Öcalan, Türk ve Erdoğan'ın "süreç" tuzağı!
Ne demişti Abdullah Öcalan avukatlarına?
“1-1.5 ay sonra süreç farklı bir yöne de çevrilebilir. Sonbahara kadar çok şey değişebilir. Savaş olursa kopuşa gider. Biz ısrarla barışı savunuyoruz, barışı getirmeyenler sorumlu olur. Türkiye’deki mevcut statüyü Kürtler kabul etmez, bu statü kabul edilemez.
10 Şubat 1922 tarihinde Meclis’in gizli oturumlu 18 maddelik bir kararı var. Bu karar 64 red oyuna karşılık 373 kabul oyuyla kabul edilmiş bir yasadır. Dikkat edilirse 64’e 373. Bu, Meclis arşivlerinde mevcuttur, devlet yetkilileri bunu biliyorlar. Bu kararla Kürdistan’a başta özerklik olmak üzere birçok hak tanınmış. Benim bu tarihli oturumdaki karardan haberim yoktu, bilmiyordum. Yine 1921 Anayasası var. Bu ülkenin ve Cumhuriyetin kuruluş aşamasında hazırlanan bir anayasadır. Bunun uygulanmasını istiyoruz. Diyoruz ki, bu kararı sizin meclisiniz aldı, bunu uygulayın.
Gül ve Erdoğan’a daha önce defalarca mektup yazdım. Yedi yıldır sabrediyorum. Önemli açıklamalar yapıyorlar, hadi buyrun yapın. Çözeceğiz diyorsunuz niye çözmüyorsunuz? Cumhurbaşkanlığı, Başbakanlık, Meclis Başkanlığı sizde olacak, devletin en önemli üç yetkilisi sizden olacak, yine de siz çözmeyeceksiniz, o zaman bu bir oyalamadır. Anayasa yapacağız, hazırlayacağız diyorsunuz, yapmıyorsunuz. Yapsanıza demokratik anayasayı, çıkarsanıza. Mesele demokratik bir anayasa ile çözülebilir, niye yapmıyorsunuz? Erdoğan bu süreci yürütemiyor.”
* * *
Peki DTP’nin parti bildirisi nasıldı?
“Kürt halkının ve tüm demokrasi güçlerinin vermiş olduğu mücadele, demokratik dönüşümün itici gücü olarak, Türkiye’yi bir değişim sürecine sokmuştur. Uzun vadede geri dönüşü olmayan, giderek demokratikleşmeye evrilen bir süreç başlamış olmakla beraber; hâlâ değişime, demokratikleşmeye direnen güçler bulunmaktadır.”

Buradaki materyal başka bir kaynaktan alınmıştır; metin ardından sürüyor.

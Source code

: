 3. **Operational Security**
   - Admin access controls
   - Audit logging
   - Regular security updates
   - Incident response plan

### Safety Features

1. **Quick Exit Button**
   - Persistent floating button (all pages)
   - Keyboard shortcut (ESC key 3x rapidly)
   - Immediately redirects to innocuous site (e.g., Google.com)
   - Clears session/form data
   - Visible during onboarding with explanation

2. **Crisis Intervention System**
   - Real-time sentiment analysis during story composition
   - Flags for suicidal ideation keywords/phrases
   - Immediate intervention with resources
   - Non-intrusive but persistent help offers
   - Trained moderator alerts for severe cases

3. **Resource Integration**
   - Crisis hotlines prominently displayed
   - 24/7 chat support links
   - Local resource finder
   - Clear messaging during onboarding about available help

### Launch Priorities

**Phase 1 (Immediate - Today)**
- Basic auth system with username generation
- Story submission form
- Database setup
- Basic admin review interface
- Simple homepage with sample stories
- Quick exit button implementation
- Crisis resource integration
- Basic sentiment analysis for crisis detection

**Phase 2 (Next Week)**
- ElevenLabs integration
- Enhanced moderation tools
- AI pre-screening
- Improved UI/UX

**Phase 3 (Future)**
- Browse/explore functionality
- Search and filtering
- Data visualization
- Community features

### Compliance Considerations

Ahmet Türk bir ay önce ne diyordu:
“Önemli fırsatların yaratıldığı bir süreçteyiz. Bu konuda yaratılmış olan bu fırsatın, yani Kürtlerin bir bütün olarak barış için ortaya koyduğu bu tavrın mutlaka yanıtlanması ve demokratik sivil yöntemlerle bu sorunun çözümü konusunda adım atılması gerekmektedir.”

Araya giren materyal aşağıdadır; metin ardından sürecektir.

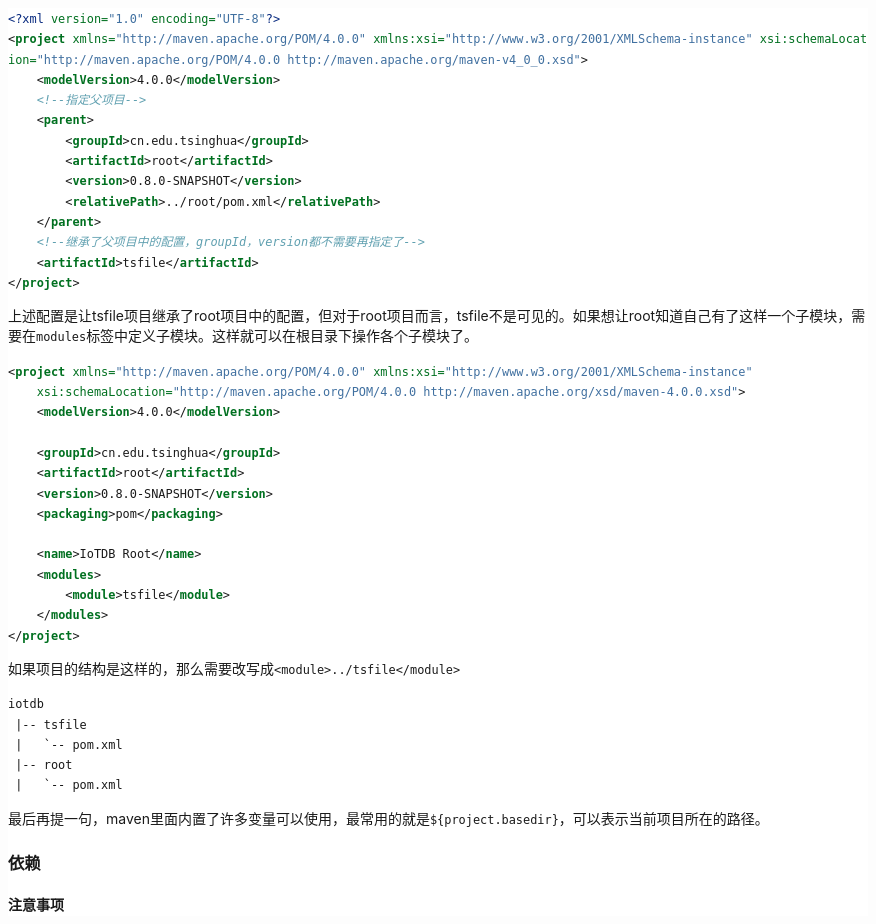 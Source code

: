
 ```xml
<?xml version="1.0" encoding="UTF-8"?>
<project xmlns="http://maven.apache.org/POM/4.0.0" xmlns:xsi="http://www.w3.org/2001/XMLSchema-instance" xsi:schemaLocation="http://maven.apache.org/POM/4.0.0 http://maven.apache.org/maven-v4_0_0.xsd">
    <modelVersion>4.0.0</modelVersion>
    <!--指定父项目-->
    <parent>
        <groupId>cn.edu.tsinghua</groupId>
        <artifactId>root</artifactId>
        <version>0.8.0-SNAPSHOT</version>
        <relativePath>../root/pom.xml</relativePath>
    </parent>
    <!--继承了父项目中的配置，groupId，version都不需要再指定了-->
    <artifactId>tsfile</artifactId>
</project>
```

上述配置是让tsfile项目继承了root项目中的配置，但对于root项目而言，tsfile不是可见的。如果想让root知道自己有了这样一个子模块，需要在`modules`标签中定义子模块。这样就可以在根目录下操作各个子模块了。

```xml
<project xmlns="http://maven.apache.org/POM/4.0.0" xmlns:xsi="http://www.w3.org/2001/XMLSchema-instance"
	xsi:schemaLocation="http://maven.apache.org/POM/4.0.0 http://maven.apache.org/xsd/maven-4.0.0.xsd">
	<modelVersion>4.0.0</modelVersion>

	<groupId>cn.edu.tsinghua</groupId>
	<artifactId>root</artifactId>
	<version>0.8.0-SNAPSHOT</version>
	<packaging>pom</packaging>

	<name>IoTDB Root</name>
	<modules>
		<module>tsfile</module>
	</modules>
</project>
```

如果项目的结构是这样的，那么需要改写成`<module>../tsfile</module>`

```
iotdb
 |-- tsfile
 |   `-- pom.xml
 |-- root
 |   `-- pom.xml
```

最后再提一句，maven里面内置了许多变量可以使用，最常用的就是`${project.basedir}`，可以表示当前项目所在的路径。

### 依赖

#### 注意事项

Ahmet Türk, bu adımı atan Tayyip Erdoğan ile görüşmesinden sonra ne dedi?
“Biz, genel olarak bu süreçte bir projeyle ortaya çıkmanın doğru olmadığını ifade ettik. Bunu zaman içinde daha olgunlaştıracak, toplumun her kesiminin düşüncesini alacak bir sürecin başlaması konusunda, düşüncelerimizi ifade ettik.”
Peki Başbakan ne dedi?
“Bilindiği gibi bir sürecin içindeyiz. Bu sürece yönelik olarak bugün yapmış olduğumuz toplantıyla geleceğe yönelik umutlarımızın daha da arttığı inancındayım. Bazı şüphelerin kalkmasına yönelik adımlar olacağına inanıyorum. Bunları belki kısa zaman içerisinde aşmak mümkün değil ama kısa, orta ve uzun vadede bunları aşacağımıza inanıyorum.”

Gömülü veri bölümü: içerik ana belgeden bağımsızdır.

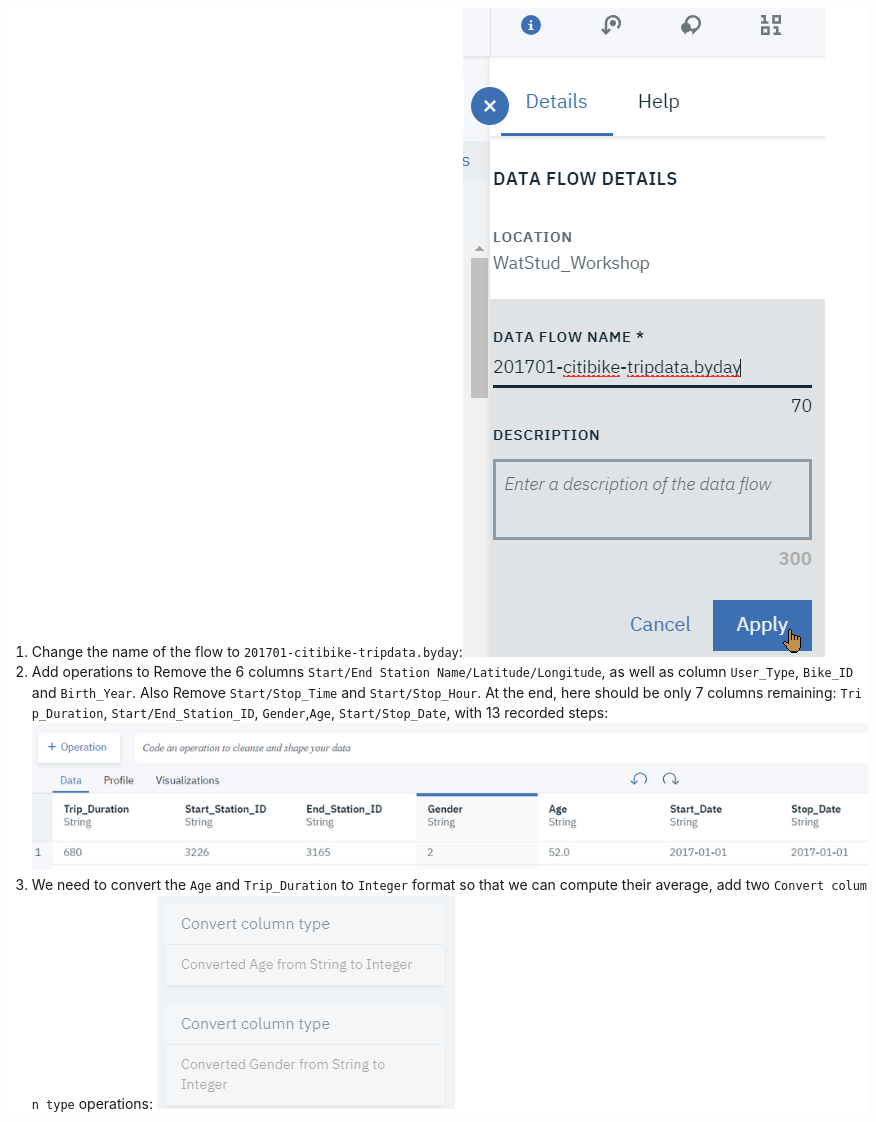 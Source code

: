 1. Change the name of the flow to `201701-citibike-tripdata.byday`:![](Lab1-GettingStarted/20180921_d933273b.png)
1. Add operations to Remove the 6 columns `Start/End Station Name/Latitude/Longitude`, as well as column `User_Type`, `Bike_ID` and `Birth_Year`. Also Remove `Start/Stop_Time` and `Start/Stop_Hour`.
  At the end, here should be only 7 columns remaining: `Trip_Duration`, `Start/End_Station_ID`, `Gender`,`Age`, `Start/Stop_Date`, with 13 recorded steps: ![](Lab1-GettingStarted/20181017_c20b7625.png)
1. We need to convert the `Age` and `Trip_Duration` to `Integer` format so that we can compute their average, add two `Convert column type` operations: ![](Lab1-GettingStarted/20180924_2126e0fe.png)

Bu arada Erdoğan Berat Kandili’ni kutlarken “Milletimizin birliğine, beraberliğine, Türküyle, Kürdüyle, Lazıyla, Çerkeziyle, Gürcüsüyle vesile olmasını temenni ediyorum” da dedi.
* * *
Görüldüğü gibi, konuşmalar arasında ortak tema, meselenin süreç içinde çözülmesi düşüncesidir.
Süreç, bugün suç olan girişimleri, Anayasa ve Ceza Yasası değişikliğiyle suç olmaktan çıkarmayı da öngörüyor. Hakimler ve savcılar üzerindeki baskının asıl sebebi, Türkiye’nin milli devlet yapısının değiştirilmesinin önünde engel olarak görülmeleridir. Yüksek hakimleri de kendileri seçecek şekilde yasaları değiştirince, mesele kendiliğinden çözülecek zannediyorlar.
Süreç dedikleri, Türk Milleti’ne kurulmuş bir tuzaktır. Türkiye’yi etnik temelde yeniden yapılandırma tuzağıdır bu! Ve Yüce Divanlık suçtur!